Mi siedo sulla poltrona reclinabile, sistemo lo specchio appeso sopra di me, il mio addome riflesso in primo piano: è di un pallido abbacinante. Sento un vago mormorio di sottofondo, forse qualche applauso d’incoraggiamento. Faccio un paio di bei respiri e cerco di calmarmi, la mia pressione sanguigna dev’essere più bassa possibile. Non vorrei morire dissanguato alla trentacinquesima volta.

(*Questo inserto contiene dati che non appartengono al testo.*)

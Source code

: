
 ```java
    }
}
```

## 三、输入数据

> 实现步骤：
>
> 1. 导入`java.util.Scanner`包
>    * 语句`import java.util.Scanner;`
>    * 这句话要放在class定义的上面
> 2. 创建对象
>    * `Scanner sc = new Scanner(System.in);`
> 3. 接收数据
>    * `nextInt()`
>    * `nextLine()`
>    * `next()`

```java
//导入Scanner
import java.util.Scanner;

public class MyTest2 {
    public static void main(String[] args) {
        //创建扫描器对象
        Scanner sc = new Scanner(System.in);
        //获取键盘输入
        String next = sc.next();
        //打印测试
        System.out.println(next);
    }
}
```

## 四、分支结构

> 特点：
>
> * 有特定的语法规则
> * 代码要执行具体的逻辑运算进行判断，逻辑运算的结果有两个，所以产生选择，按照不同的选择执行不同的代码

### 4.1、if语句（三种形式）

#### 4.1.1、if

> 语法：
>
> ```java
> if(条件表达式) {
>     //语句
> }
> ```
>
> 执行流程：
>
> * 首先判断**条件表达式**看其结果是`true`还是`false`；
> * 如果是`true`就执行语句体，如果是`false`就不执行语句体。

Guardo per un attimo davanti a me. Non ho mai visto tanta gente tutta insieme. Dovrei farmi prendere dal panico, invece mi rilasso, non riesco a non pensare a baretti da quattro soldi e ai sudici pub di periferia dove praticavo fino a poche settimane fa. Un po’ di pressione psicologica in meno e qualche birra in più tornano utili al momento di operare.

Però miseria, ho riempito uno stadio, tutte queste persone sono qui per vedere me. Per vedere cosa farò questa volta. E credo che in fondo in fondo sperino di vedermi crepare.

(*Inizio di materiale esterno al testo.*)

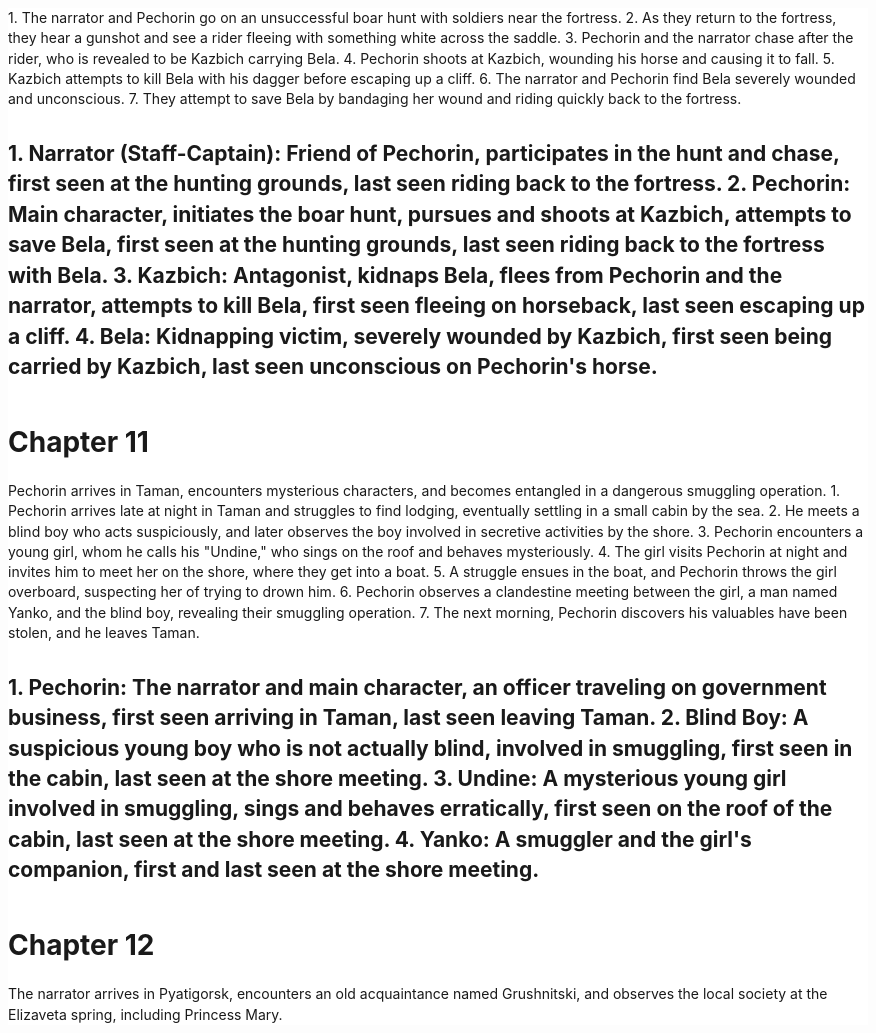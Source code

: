 <events>
1. The narrator and Pechorin go on an unsuccessful boar hunt with soldiers near the fortress.
2. As they return to the fortress, they hear a gunshot and see a rider fleeing with something white across the saddle.
3. Pechorin and the narrator chase after the rider, who is revealed to be Kazbich carrying Bela.
4. Pechorin shoots at Kazbich, wounding his horse and causing it to fall.
5. Kazbich attempts to kill Bela with his dagger before escaping up a cliff.
6. The narrator and Pechorin find Bela severely wounded and unconscious.
7. They attempt to save Bela by bandaging her wound and riding quickly back to the fortress.
</events>

<characters>1. Narrator (Staff-Captain): Friend of Pechorin, participates in the hunt and chase, first seen at the hunting grounds, last seen riding back to the fortress.
2. Pechorin: Main character, initiates the boar hunt, pursues and shoots at Kazbich, attempts to save Bela, first seen at the hunting grounds, last seen riding back to the fortress with Bela.
3. Kazbich: Antagonist, kidnaps Bela, flees from Pechorin and the narrator, attempts to kill Bela, first seen fleeing on horseback, last seen escaping up a cliff.
4. Bela: Kidnapping victim, severely wounded by Kazbich, first seen being carried by Kazbich, last seen unconscious on Pechorin's horse.</characters>
----------------
# Chapter 11
<synopsis>
Pechorin arrives in Taman, encounters mysterious characters, and becomes entangled in a dangerous smuggling operation.
</synopsis>

<events>
1. Pechorin arrives late at night in Taman and struggles to find lodging, eventually settling in a small cabin by the sea.
2. He meets a blind boy who acts suspiciously, and later observes the boy involved in secretive activities by the shore.
3. Pechorin encounters a young girl, whom he calls his "Undine," who sings on the roof and behaves mysteriously.
4. The girl visits Pechorin at night and invites him to meet her on the shore, where they get into a boat.
5. A struggle ensues in the boat, and Pechorin throws the girl overboard, suspecting her of trying to drown him.
6. Pechorin observes a clandestine meeting between the girl, a man named Yanko, and the blind boy, revealing their smuggling operation.
7. The next morning, Pechorin discovers his valuables have been stolen, and he leaves Taman.
</events>

<characters>1. Pechorin: The narrator and main character, an officer traveling on government business, first seen arriving in Taman, last seen leaving Taman.
2. Blind Boy: A suspicious young boy who is not actually blind, involved in smuggling, first seen in the cabin, last seen at the shore meeting.
3. Undine: A mysterious young girl involved in smuggling, sings and behaves erratically, first seen on the roof of the cabin, last seen at the shore meeting.
4. Yanko: A smuggler and the girl's companion, first and last seen at the shore meeting.</characters>
----------------
# Chapter 12
<synopsis>
The narrator arrives in Pyatigorsk, encounters an old acquaintance named Grushnitski, and observes the local society at the Elizaveta spring, including Princess Mary.
</synopsis>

Chiudo gli occhi e inspiro. Li riapro e in prima fila vedo Sara.

Porco. Cazzo.

Espiro.

Non è mai stata d’accordo. Secondo lei avrei dovuto semplicemente continuare a operare. Tenere il posto in chirurgia, rinnovare l’abbonamento in palestra, bere un bicchiere di vino la sera, continuare a uscire con gli amici. Con i colleghi. Con Francesco.

Come se tutto fosse rimasto com’era, come se l’operazione fosse stata un completo successo e io non vedessi la sua mano che ancora stringe il camice, i mocassini costosi, le palpebre bloccate dallo scotch, che lottano per aprirsi e non ci riescono.

Ho provato ad ascoltarla. Ho continuato a operare, per qualche settimana. Sono andato un paio di volte in palestra. Ho iniziato a bere qualche bicchiere in più e a uscire un po’ meno.

Francesco non lo vedo da quando lavoravamo insieme. Forse c’è anche lui, infognato in qualche sedile dello stadio. Probabilmente è a casa da quel ripiego di sua moglie. E grazie a lui, io sono qui.

Ho sempre avuto la mano straordinariamente ferma, già all’università. Una delle cose che mi divertiva di più era ubriacarmi con gli amici e giocare a freccette, o sparare con un fucile ad aria compressa a qualche bersaglio nuovo; non li mancavo mai. Era una delle rare occasioni in cui mi piaceva fare il gradasso anche con Sara. Lei mi guardava con aria accondiscendente, sorrideva di traverso e si scostava quel ciuffo invadente dalla fronte, per potermi guardare negli occhi.

Sei un pagliaccio, rideva.

Lo sono quasi diventato.

Inizio a sentire caldo, e il silenzio nello stadio ha dell’impossibile, come se fosse stata risucchiata fuori da questo stupido catino tutta l’aria e non ci fosse più niente a trasportare i suoni. Quasi 40.000 persone trattengono il fiato. Sto per tagliarmi un metro di intestino a mente serena e sono l’unico che respira.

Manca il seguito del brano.